===== SOURCE MATERIAL

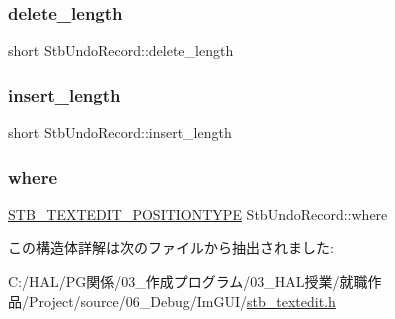 \subsubsection{\texorpdfstring{delete\+\_\+length}{delete\_length}}
{\footnotesize\ttfamily short Stb\+Undo\+Record\+::delete\+\_\+length}

\mbox{\label{struct_stb_undo_record_ae2a3af79db791549db0c42263407cab5}} 
\subsubsection{\texorpdfstring{insert\+\_\+length}{insert\_length}}
{\footnotesize\ttfamily short Stb\+Undo\+Record\+::insert\+\_\+length}

\mbox{\label{struct_stb_undo_record_a49e87adbb75a18ffba1f853ac974b31d}} 
\subsubsection{\texorpdfstring{where}{where}}
{\footnotesize\ttfamily \mbox{\hyperlink{stb__textedit_8h_a5d0c1b8751b6517e3d817f2a025ed654}{S\+T\+B\+\_\+\+T\+E\+X\+T\+E\+D\+I\+T\+\_\+\+P\+O\+S\+I\+T\+I\+O\+N\+T\+Y\+PE}} Stb\+Undo\+Record\+::where}



この構造体詳解は次のファイルから抽出されました\+:\begin{DoxyCompactItemize}
\item 
C\+:/\+H\+A\+L/\+P\+G関係/03\+\_\+作成プログラム/03\+\_\+\+H\+A\+L授業/就職作品/\+Project/source/06\+\_\+\+Debug/\+Im\+G\+U\+I/\mbox{\hyperlink{stb__textedit_8h}{stb\+\_\+textedit.\+h}}\end{DoxyCompactItemize}
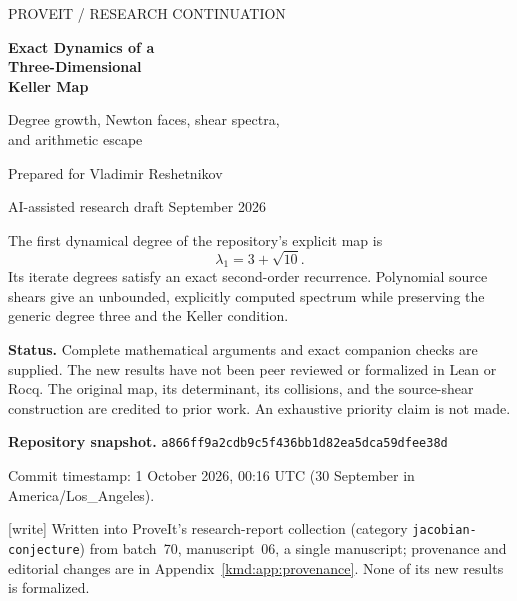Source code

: \documentclass[11pt,a4paper]{article}
\numberwithin{equation}{section}
\theoremstyle{definition}
\theoremstyle{remark}
\newcommand{\wtag}{\textup{[write]}}%
\begin{document}
\hypersetup{pageanchor=false}
\begin{titlepage}
\thispagestyle{empty}
\vspace*{12mm}
{\sffamily\large PROVEIT \; / \; RESEARCH CONTINUATION\par}
\vspace{15mm}
{\Huge\bfseries Exact Dynamics of a\\[3mm] Three-Dimensional\\[3mm] Keller Map\par}
\vspace{9mm}
{\Large Degree growth, Newton faces, shear spectra,\\[2mm]
and arithmetic escape\par}
\vspace{12mm}
{\large Prepared for Vladimir Reshetnikov\par}
{\normalsize AI-assisted research draft \;\textbullet{} September 2026\par}
\vspace{12mm}
\begin{resultbox}
The first dynamical degree of the repository's explicit map is
\[
\boxed{\lambda_1=3+\sqrt{10}}.
\]
Its iterate degrees satisfy an exact second-order recurrence. Polynomial
source shears give an unbounded, explicitly computed spectrum while
preserving the generic degree three and the Keller condition.
\end{resultbox}
\vfill
\noindent\textbf{Status.} Complete mathematical arguments and exact companion
checks are supplied. The new results have not been peer reviewed or
formalized in Lean or Rocq. The original map, its determinant, its
collisions, and the source-shear construction are credited to prior work.
An exhaustive priority claim is not made.\par
\vspace{5mm}
\noindent\textbf{Repository snapshot.}\quad
\texttt{a866ff9a2cdb9c5f436bb1d82ea5dca59dfee38d}\par
\noindent\small Commit timestamp: 1 October 2026, 00:16 UTC
(30 September in America/Los\_Angeles).\par
\vspace{3mm}
\noindent\small\wtag{} Written into ProveIt's research-report collection
(category \texttt{jacobian-conjecture}) from batch~70, manuscript~06, a
single manuscript; provenance and editorial changes are in
Appendix~\ref{kmd:app:provenance}. None of its new results is formalized.
\end{titlepage}
\hypersetup{pageanchor=true}
\end{document}
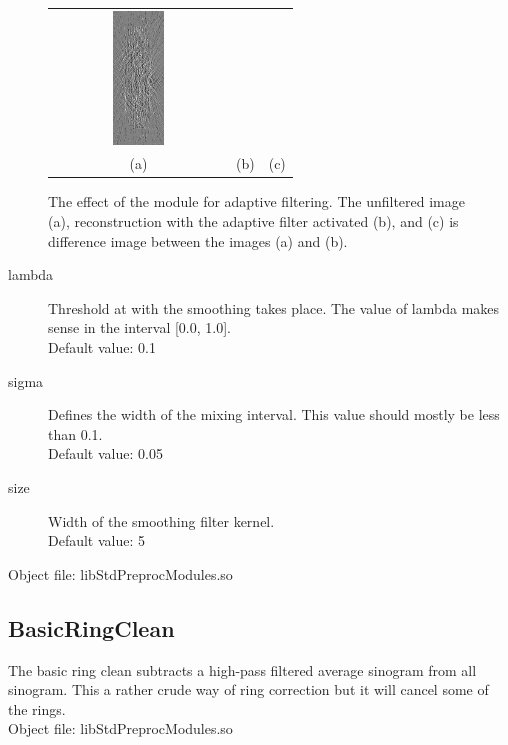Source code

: \documentclass[a4paper]{scrreprt}
\begin{document}
\begin{figure}[ht!]
\begin{tabular}{ccc}
\includegraphics[angle=90, width=0.3\textwidth]{figures/adaptive_diff.png} \\
(a) & (b) & (c)
\end{tabular}
\caption{The effect of the module for adaptive filtering. The unfiltered image (a), reconstruction with the adaptive filter activated (b), and (c) is difference image between the images (a) and (b).}
\end{figure}
\begin{description}
 \item[lambda] Threshold at with the smoothing takes place. The value of lambda
makes sense in the interval [0.0, 1.0]. \\Default value: 0.1
 \item[sigma] Defines the width of the mixing interval. This value should
mostly be less than 0.1. \\Default value: 0.05
 \item[size] Width of the smoothing filter kernel. \\Default value: 5
\end{description}
Object file: libStdPreprocModules.so

\subsection{BasicRingClean}
The basic ring clean subtracts a high-pass filtered average sinogram from all
sinogram. This a rather crude way of ring correction but it will cancel some of
the rings.\\
Object file: libStdPreprocModules.so
\end{document}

==========

■ **WHAT YOU HAVE TO DO**
Everything in the records above must be repeated exactly, apart from the pictures.

■ **RESPONSE TO THIS EXERCISE**
 \subsubsection{\texorpdfstring{delete\+\_\+length}{delete\_length}}
{\footnotesize\ttfamily short Stb\+Undo\+Record\+::delete\+\_\+length}

\mbox{\label{struct_stb_undo_record_ae2a3af79db791549db0c42263407cab5}} 
\subsubsection{\texorpdfstring{insert\+\_\+length}{insert\_length}}
{\footnotesize\ttfamily short Stb\+Undo\+Record\+::insert\+\_\+length}

\mbox{\label{struct_stb_undo_record_a49e87adbb75a18ffba1f853ac974b31d}} 
\subsubsection{\texorpdfstring{where}{where}}
{\footnotesize\ttfamily \mbox{\hyperlink{stb__textedit_8h_a5d0c1b8751b6517e3d817f2a025ed654}{S\+T\+B\+\_\+\+T\+E\+X\+T\+E\+D\+I\+T\+\_\+\+P\+O\+S\+I\+T\+I\+O\+N\+T\+Y\+PE}} Stb\+Undo\+Record\+::where}



この構造体詳解は次のファイルから抽出されました\+:\begin{DoxyCompactItemize}
\item 
C\+:/\+H\+A\+L/\+P\+G関係/03\+\_\+作成プログラム/03\+\_\+\+H\+A\+L授業/就職作品/\+Project/source/06\+\_\+\+Debug/\+Im\+G\+U\+I/\mbox{\hyperlink{stb__textedit_8h}{stb\+\_\+textedit.\+h}}\end{DoxyCompactItemize}
Source code

: \documentclass[11pt,a4paper]{article}
\numberwithin{equation}{section}
\theoremstyle{definition}
\theoremstyle{remark}
\newcommand{\wtag}{\textup{[write]}}%
\begin{document}
\hypersetup{pageanchor=false}
\begin{titlepage}
\thispagestyle{empty}
\vspace*{12mm}
{\sffamily\large PROVEIT \; / \; RESEARCH CONTINUATION\par}
\vspace{15mm}
{\Huge\bfseries Exact Dynamics of a\\[3mm] Three-Dimensional\\[3mm] Keller Map\par}
\vspace{9mm}
{\Large Degree growth, Newton faces, shear spectra,\\[2mm]
and arithmetic escape\par}
\vspace{12mm}
{\large Prepared for Vladimir Reshetnikov\par}
{\normalsize AI-assisted research draft \;\textbullet{} September 2026\par}
\vspace{12mm}
\begin{resultbox}
The first dynamical degree of the repository's explicit map is
\[
\boxed{\lambda_1=3+\sqrt{10}}.
\]
Its iterate degrees satisfy an exact second-order recurrence. Polynomial
source shears give an unbounded, explicitly computed spectrum while
preserving the generic degree three and the Keller condition.
\end{resultbox}
\vfill
\noindent\textbf{Status.} Complete mathematical arguments and exact companion
checks are supplied. The new results have not been peer reviewed or
formalized in Lean or Rocq. The original map, its determinant, its
collisions, and the source-shear construction are credited to prior work.
An exhaustive priority claim is not made.\par
\vspace{5mm}
\noindent\textbf{Repository snapshot.}\quad
\texttt{a866ff9a2cdb9c5f436bb1d82ea5dca59dfee38d}\par
\noindent\small Commit timestamp: 1 October 2026, 00:16 UTC
(30 September in America/Los\_Angeles).\par
\vspace{3mm}
\noindent\small\wtag{} Written into ProveIt's research-report collection
(category \texttt{jacobian-conjecture}) from batch~70, manuscript~06, a
single manuscript; provenance and editorial changes are in
Appendix~\ref{kmd:app:provenance}. None of its new results is formalized.
\end{titlepage}
\hypersetup{pageanchor=true}
\end{document}
Source code

: \documentclass[a4paper]{scrreprt}
\begin{document}
\begin{figure}[ht!]
\begin{tabular}{ccc}
\includegraphics[angle=90, width=0.3\textwidth]{figures/adaptive_diff.png} \\
(a) & (b) & (c)
\end{tabular}
\caption{The effect of the module for adaptive filtering. The unfiltered image (a), reconstruction with the adaptive filter activated (b), and (c) is difference image between the images (a) and (b).}
\end{figure}
\begin{description}
 \item[lambda] Threshold at with the smoothing takes place. The value of lambda
makes sense in the interval [0.0, 1.0]. \\Default value: 0.1
 \item[sigma] Defines the width of the mixing interval. This value should
mostly be less than 0.1. \\Default value: 0.05
 \item[size] Width of the smoothing filter kernel. \\Default value: 5
\end{description}
Object file: libStdPreprocModules.so

\subsection{BasicRingClean}
The basic ring clean subtracts a high-pass filtered average sinogram from all
sinogram. This a rather crude way of ring correction but it will cancel some of
the rings.\\
Object file: libStdPreprocModules.so
\end{document}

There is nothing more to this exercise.